── Provided material

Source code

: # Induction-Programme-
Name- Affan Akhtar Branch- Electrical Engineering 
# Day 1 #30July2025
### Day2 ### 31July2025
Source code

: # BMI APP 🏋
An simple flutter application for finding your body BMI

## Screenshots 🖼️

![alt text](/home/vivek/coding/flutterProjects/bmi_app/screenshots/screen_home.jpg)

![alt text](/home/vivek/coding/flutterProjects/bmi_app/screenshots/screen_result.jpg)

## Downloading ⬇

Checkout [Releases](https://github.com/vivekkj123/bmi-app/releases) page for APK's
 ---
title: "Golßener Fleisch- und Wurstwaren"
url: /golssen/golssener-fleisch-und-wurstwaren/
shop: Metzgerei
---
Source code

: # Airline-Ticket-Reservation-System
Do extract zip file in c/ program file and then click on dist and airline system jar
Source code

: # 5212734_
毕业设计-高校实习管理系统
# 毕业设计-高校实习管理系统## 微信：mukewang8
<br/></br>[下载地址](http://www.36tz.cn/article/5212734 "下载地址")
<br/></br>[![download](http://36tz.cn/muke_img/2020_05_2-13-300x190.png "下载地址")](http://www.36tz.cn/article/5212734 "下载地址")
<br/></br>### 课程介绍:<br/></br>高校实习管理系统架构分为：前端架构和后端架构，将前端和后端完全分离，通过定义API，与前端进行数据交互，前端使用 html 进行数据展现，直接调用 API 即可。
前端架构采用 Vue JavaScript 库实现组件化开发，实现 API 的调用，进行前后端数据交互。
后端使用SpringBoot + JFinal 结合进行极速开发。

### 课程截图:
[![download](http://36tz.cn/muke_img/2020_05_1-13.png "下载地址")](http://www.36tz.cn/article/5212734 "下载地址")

────

Output exactly the line containing "Do extract zip" together with every line after it, ending at the final line of the entries.

Do extract zip file in c/ program file and then click on dist and airline system jar
Source code

: # 5212734_
毕业设计-高校实习管理系统
# 毕业设计-高校实习管理系统## 微信：mukewang8
<br/></br>[下载地址](http://www.36tz.cn/article/5212734 "下载地址")
<br/></br>[![download](http://36tz.cn/muke_img/2020_05_2-13-300x190.png "下载地址")](http://www.36tz.cn/article/5212734 "下载地址")
<br/></br>### 课程介绍:<br/></br>高校实习管理系统架构分为：前端架构和后端架构，将前端和后端完全分离，通过定义API，与前端进行数据交互，前端使用 html 进行数据展现，直接调用 API 即可。
前端架构采用 Vue JavaScript 库实现组件化开发，实现 API 的调用，进行前后端数据交互。
后端使用SpringBoot + JFinal 结合进行极速开发。

### 课程截图:
[![download](http://36tz.cn/muke_img/2020_05_1-13.png "下载地址")](http://www.36tz.cn/article/5212734 "下载地址")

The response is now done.